Sept. 23, 2013 11:10 a.m.

Tip of the Week

Have you ever salted your food before tasting it, or know someone who has? You may be heading toward Salt Overeaters Anonymous.

“For most of us, we consume more sodium than our bodies require,” says Pamela Ofstein, a registered dietitian who owns and operates a private nutrition practice in Florida. “Even for those of us that are termed 'generally healthy,' the extra sodium intake or use of salt on a regular basis is not necessary and can be a health risk."

Such health issues that can occur from excess salt intake include cardiovascular disease, hypertension and dehydration, along with inhibiting proper absorption of nutrients and affecting normal body functions, such as those within the kidney.

Ofstein offers these tips on how to cut back on everyday use of salt in foods:

Know your history. If you have a family history of cardiovascular disease, diabetes, smoking, obesity or high blood pressure, you are at a higher risk for heart disease. The American Heart Association currently recommends an intake of less than 1,500 mg of sodium a day — and most of us eat about 3,400 mg of sodium a day or more, Ofstein says.

Put the shaker away — both at meal time and during cooking. “Most of us have developed a ‘salt palate’ … and add it to foods thinking it doesn’t have enough flavor or tastes bland,” Ofstein says. Start by substituting. “By adding herbs, spices and seasonings to foods when preparing or cooking, for example, it can add just as much flavor without adding the extra sodium.” Ofstein suggests garlic, oregano, onion, rosemary, thyme and basil, to name a few.

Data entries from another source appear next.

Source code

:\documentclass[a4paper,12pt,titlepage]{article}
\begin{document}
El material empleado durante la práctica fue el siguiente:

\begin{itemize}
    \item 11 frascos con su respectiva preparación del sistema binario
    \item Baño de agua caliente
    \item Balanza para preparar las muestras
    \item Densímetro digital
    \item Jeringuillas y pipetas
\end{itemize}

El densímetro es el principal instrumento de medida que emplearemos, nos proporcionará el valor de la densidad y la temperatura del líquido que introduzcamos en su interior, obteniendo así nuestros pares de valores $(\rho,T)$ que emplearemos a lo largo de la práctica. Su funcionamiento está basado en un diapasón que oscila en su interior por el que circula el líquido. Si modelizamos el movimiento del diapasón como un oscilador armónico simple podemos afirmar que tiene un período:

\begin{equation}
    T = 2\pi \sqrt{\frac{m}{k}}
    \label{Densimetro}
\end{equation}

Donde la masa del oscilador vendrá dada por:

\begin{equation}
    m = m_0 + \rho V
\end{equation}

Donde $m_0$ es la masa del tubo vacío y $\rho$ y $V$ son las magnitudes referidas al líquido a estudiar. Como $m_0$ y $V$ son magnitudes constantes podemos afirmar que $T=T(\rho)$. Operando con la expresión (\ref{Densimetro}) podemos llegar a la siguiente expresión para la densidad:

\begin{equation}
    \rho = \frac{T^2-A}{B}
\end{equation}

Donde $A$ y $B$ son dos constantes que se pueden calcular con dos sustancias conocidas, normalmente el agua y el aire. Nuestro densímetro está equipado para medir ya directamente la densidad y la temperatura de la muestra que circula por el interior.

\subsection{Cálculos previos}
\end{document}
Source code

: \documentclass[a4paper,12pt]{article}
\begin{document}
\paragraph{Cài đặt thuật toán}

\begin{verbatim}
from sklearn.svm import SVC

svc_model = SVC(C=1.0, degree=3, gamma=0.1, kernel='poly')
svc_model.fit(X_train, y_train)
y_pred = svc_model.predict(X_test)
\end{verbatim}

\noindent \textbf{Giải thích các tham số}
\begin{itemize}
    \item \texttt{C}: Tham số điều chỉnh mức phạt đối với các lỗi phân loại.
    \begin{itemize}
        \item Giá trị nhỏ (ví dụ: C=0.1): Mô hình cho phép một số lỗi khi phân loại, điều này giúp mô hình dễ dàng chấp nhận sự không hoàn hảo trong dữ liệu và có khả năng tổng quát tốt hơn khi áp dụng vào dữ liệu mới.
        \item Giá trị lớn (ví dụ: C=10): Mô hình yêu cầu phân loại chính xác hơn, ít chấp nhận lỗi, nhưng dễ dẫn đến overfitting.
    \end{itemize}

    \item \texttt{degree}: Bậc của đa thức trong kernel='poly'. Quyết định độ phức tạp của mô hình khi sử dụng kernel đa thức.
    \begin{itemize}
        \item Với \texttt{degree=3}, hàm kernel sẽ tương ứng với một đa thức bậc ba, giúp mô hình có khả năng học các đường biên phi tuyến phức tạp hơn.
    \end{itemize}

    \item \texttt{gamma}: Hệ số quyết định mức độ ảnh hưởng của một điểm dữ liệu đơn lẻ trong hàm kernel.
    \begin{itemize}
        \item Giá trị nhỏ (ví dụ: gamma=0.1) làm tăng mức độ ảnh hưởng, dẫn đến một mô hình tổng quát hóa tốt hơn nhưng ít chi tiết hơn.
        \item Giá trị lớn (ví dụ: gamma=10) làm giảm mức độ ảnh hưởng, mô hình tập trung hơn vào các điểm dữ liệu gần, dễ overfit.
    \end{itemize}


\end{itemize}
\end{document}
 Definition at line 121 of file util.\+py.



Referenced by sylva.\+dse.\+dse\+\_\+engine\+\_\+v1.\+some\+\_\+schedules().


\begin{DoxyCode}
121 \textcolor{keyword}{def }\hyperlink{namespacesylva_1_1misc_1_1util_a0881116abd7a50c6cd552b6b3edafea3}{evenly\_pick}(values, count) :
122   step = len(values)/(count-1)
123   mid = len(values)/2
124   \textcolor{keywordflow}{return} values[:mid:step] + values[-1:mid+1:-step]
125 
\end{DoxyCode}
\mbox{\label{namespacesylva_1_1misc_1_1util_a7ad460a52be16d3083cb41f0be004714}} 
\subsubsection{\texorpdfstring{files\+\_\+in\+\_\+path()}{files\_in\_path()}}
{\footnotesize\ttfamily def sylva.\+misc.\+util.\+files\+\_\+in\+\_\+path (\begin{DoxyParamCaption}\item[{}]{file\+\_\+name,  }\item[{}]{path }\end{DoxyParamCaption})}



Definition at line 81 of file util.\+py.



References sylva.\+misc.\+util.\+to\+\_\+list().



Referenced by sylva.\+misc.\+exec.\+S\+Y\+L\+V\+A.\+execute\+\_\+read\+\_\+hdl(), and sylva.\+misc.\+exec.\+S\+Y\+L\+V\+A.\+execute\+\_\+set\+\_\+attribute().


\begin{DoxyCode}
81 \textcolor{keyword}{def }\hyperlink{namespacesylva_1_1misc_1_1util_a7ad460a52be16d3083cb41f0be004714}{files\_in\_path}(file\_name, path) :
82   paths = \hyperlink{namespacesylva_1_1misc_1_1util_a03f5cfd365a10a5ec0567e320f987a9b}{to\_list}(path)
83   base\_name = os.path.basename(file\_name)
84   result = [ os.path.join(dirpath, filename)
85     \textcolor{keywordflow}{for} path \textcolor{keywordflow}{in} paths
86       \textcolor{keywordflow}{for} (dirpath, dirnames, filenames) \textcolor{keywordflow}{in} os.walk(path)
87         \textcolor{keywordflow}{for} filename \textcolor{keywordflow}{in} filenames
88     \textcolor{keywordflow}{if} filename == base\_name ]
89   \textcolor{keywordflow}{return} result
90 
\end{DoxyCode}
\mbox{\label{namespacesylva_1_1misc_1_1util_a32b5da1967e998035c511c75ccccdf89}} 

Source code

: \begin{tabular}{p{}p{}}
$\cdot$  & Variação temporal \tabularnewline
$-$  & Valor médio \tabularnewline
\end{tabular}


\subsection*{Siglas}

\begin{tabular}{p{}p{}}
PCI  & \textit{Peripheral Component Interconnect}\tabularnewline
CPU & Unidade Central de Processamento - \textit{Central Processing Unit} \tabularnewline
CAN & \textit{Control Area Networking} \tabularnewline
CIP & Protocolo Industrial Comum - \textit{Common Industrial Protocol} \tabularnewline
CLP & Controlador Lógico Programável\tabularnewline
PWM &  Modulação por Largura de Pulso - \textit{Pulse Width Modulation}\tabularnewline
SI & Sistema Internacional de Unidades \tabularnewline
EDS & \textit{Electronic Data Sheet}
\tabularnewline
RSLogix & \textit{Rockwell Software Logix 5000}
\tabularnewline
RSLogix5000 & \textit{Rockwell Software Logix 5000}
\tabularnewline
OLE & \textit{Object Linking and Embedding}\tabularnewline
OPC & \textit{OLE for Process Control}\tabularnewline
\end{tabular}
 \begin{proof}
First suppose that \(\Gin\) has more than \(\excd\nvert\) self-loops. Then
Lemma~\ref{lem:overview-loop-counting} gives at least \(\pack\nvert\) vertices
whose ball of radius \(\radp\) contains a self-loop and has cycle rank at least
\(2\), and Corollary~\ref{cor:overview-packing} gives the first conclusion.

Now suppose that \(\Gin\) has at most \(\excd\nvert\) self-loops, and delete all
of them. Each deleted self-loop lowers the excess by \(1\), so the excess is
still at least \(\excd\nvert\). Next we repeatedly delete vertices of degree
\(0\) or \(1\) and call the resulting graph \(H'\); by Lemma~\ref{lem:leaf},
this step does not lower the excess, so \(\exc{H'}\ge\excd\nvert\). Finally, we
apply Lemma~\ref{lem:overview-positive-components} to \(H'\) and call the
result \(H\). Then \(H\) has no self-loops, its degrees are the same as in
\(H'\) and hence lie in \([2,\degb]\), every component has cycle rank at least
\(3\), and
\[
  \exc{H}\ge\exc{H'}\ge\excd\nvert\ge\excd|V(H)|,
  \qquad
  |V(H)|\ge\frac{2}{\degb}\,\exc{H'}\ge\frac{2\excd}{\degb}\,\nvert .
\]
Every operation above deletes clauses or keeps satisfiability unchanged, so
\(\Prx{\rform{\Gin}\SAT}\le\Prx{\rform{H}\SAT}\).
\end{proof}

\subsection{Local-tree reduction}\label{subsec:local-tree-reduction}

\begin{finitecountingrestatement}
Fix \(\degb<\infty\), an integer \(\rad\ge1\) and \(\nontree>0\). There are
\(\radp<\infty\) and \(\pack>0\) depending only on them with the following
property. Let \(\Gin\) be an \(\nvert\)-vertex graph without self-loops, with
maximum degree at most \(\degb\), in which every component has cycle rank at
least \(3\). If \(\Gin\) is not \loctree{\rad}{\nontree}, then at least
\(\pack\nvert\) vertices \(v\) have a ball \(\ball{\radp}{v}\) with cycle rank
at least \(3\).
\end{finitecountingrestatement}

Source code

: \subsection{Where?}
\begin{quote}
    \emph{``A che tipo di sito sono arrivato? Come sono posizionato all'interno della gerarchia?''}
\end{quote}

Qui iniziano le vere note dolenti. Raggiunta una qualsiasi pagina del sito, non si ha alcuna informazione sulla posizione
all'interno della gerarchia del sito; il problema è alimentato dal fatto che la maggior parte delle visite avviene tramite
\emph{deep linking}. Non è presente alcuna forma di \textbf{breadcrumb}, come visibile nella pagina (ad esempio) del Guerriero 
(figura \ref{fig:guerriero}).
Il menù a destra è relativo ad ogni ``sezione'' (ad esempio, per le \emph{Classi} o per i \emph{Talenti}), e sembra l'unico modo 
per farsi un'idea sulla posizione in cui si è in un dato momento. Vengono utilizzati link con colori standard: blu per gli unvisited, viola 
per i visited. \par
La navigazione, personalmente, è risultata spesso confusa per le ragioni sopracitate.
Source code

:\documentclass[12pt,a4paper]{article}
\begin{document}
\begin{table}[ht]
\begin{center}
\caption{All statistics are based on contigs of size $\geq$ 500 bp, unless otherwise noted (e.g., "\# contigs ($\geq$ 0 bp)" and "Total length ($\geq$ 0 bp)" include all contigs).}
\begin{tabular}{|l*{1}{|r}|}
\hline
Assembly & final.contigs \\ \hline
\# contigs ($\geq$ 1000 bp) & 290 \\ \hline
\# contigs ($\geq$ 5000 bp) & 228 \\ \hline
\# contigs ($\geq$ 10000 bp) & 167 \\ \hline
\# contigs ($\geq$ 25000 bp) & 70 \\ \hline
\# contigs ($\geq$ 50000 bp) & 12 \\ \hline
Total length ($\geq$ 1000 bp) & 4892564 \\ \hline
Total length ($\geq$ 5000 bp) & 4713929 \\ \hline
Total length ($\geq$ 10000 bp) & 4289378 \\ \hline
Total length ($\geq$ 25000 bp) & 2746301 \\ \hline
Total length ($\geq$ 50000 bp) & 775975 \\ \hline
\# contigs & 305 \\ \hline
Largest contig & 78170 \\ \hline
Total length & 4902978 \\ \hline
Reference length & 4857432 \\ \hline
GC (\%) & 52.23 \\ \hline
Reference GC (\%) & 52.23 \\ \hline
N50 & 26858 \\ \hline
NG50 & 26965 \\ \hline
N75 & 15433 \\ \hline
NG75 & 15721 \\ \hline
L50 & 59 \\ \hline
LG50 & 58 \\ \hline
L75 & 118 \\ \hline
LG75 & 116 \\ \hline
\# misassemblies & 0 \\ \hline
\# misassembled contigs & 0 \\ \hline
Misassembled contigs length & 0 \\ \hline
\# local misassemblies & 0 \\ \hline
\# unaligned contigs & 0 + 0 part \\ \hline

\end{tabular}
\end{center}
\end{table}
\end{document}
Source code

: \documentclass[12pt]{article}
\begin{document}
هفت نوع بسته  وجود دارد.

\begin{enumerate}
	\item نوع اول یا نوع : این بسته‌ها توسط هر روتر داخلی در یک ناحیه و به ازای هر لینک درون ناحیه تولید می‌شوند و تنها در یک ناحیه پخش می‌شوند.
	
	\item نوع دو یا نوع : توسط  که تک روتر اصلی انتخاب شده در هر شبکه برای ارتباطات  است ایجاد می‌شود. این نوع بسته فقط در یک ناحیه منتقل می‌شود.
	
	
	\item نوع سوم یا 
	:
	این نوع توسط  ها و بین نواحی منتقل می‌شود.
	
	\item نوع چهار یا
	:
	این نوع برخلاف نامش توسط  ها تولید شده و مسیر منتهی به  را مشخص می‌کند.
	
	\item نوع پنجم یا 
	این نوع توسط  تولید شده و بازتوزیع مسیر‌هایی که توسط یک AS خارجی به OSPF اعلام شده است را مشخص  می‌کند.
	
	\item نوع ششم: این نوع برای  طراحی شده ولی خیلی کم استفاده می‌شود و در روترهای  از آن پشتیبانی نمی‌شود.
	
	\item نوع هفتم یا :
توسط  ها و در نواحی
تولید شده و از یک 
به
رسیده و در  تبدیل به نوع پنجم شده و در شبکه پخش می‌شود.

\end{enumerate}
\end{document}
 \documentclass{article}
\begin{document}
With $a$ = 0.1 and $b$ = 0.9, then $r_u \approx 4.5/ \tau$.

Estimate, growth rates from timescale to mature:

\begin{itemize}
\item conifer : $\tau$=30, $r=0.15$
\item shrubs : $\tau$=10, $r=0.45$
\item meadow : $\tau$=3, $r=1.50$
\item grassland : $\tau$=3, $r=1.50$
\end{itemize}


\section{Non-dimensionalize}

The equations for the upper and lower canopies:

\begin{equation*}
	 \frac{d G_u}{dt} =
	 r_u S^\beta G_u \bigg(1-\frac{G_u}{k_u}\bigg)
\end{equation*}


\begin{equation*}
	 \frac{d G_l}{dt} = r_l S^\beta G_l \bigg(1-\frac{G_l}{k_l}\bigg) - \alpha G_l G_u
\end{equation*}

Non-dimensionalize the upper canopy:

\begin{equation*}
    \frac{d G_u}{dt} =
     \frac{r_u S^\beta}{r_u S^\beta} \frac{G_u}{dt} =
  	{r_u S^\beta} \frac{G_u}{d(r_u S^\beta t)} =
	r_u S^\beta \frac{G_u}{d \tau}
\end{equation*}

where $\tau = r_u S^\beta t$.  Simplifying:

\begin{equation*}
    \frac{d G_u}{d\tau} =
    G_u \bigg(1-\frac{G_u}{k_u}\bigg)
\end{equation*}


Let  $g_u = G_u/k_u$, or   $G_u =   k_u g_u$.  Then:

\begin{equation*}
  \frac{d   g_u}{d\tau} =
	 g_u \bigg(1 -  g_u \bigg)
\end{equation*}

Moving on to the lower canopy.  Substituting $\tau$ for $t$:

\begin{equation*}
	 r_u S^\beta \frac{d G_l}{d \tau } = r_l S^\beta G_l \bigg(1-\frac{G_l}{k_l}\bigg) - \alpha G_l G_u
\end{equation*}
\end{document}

Re-think your snack. Go for natural, whole foods instead of that bag of potato chips. If you have a hankering for something crunchy, try baked tortilla chips, unsalted popcorn or pretzels, raw nuts, raisins, unsalted rice cakes or vegetables.

Beware of hidden salt. Processed foods, such as baked goods and packaged items, often contain added salt or salt alternatives. When enjoying meals and snacks, limit added salt by choosing raw fruits and veggies, lean meats, whole grains and healthy fats.